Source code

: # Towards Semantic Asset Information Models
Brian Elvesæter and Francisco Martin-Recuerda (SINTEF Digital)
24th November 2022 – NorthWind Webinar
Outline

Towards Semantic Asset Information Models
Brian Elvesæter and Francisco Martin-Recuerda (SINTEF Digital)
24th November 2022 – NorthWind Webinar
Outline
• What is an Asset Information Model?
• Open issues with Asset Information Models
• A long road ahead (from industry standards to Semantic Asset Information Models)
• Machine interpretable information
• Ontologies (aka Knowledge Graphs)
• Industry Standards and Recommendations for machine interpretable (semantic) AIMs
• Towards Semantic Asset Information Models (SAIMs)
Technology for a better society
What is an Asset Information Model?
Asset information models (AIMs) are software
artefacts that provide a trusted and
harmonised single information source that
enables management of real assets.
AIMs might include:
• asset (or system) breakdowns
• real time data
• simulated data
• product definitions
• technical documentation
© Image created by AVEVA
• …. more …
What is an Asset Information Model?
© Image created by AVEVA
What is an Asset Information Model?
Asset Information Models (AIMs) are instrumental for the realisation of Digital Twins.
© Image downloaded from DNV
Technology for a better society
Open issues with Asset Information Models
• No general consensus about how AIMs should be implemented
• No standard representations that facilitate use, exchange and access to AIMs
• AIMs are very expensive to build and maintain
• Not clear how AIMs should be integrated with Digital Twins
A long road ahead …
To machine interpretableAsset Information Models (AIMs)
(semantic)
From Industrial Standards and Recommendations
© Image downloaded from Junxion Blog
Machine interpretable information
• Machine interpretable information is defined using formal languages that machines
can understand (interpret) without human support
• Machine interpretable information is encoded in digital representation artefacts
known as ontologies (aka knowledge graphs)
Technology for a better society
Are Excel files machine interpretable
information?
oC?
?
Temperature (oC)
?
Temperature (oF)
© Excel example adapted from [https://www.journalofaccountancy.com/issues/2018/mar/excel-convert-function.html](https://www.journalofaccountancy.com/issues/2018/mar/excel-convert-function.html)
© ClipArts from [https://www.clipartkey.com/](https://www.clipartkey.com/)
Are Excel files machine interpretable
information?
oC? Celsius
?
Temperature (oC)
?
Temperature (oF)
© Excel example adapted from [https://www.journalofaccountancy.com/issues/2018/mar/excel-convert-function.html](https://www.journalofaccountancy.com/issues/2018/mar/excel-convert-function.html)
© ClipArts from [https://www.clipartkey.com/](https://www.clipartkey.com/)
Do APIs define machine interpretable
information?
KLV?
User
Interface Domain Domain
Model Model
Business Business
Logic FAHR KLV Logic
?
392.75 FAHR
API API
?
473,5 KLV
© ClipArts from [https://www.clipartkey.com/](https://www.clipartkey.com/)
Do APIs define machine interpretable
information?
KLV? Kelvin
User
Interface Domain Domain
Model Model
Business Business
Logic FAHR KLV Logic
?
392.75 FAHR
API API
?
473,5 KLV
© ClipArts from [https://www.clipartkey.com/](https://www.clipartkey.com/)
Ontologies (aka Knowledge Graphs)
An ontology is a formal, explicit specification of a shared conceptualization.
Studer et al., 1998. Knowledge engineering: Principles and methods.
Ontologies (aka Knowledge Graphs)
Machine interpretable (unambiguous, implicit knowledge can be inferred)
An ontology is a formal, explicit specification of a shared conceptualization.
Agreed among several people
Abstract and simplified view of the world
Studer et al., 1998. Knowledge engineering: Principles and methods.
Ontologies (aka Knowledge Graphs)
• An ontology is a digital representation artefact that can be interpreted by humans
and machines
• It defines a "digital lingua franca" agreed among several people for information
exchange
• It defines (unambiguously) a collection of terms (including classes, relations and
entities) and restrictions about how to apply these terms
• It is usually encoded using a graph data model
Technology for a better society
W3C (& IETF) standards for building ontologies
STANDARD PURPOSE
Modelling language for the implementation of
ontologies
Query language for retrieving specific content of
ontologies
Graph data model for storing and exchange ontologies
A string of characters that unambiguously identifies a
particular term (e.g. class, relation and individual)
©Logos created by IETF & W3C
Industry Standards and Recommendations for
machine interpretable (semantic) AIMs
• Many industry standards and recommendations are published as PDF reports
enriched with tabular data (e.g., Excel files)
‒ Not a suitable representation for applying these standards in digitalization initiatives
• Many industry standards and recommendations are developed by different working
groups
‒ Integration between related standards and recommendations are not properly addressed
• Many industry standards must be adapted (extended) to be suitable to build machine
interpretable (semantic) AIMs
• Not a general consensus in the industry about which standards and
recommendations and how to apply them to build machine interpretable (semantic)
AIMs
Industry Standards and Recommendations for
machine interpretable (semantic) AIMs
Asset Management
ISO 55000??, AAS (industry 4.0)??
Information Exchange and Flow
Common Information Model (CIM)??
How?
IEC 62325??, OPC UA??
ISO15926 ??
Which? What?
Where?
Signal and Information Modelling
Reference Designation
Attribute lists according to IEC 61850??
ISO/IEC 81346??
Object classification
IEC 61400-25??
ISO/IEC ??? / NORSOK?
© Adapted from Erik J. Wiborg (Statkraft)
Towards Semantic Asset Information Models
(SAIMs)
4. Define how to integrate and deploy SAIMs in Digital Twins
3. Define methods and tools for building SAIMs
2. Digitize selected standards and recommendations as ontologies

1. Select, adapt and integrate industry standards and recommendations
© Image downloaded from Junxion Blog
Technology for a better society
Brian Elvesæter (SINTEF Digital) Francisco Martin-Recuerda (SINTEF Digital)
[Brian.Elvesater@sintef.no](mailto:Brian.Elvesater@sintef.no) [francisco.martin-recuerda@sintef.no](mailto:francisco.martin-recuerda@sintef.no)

» ACTIVITY: Retype word for word everything in the listing above from the line that holds "KLV? Kelvin" down to the line that holds "classes, relations and". Keep both end lines and leave out the rest.

» WORKED SOLUTION:
KLV? Kelvin
User
Interface Domain Domain
Model Model
Business Business
Logic FAHR KLV Logic
?
392.75 FAHR
API API
?
473,5 KLV
© ClipArts from [https://www.clipartkey.com/](https://www.clipartkey.com/)
Ontologies (aka Knowledge Graphs)
An ontology is a formal, explicit specification of a shared conceptualization.
Studer et al., 1998. Knowledge engineering: Principles and methods.
Ontologies (aka Knowledge Graphs)
Machine interpretable (unambiguous, implicit knowledge can be inferred)
An ontology is a formal, explicit specification of a shared conceptualization.
Agreed among several people
Abstract and simplified view of the world
Studer et al., 1998. Knowledge engineering: Principles and methods.
Ontologies (aka Knowledge Graphs)
• An ontology is a digital representation artefact that can be interpreted by humans
and machines
• It defines a "digital lingua franca" agreed among several people for information
exchange
• It defines (unambiguously) a collection of terms (including classes, relations and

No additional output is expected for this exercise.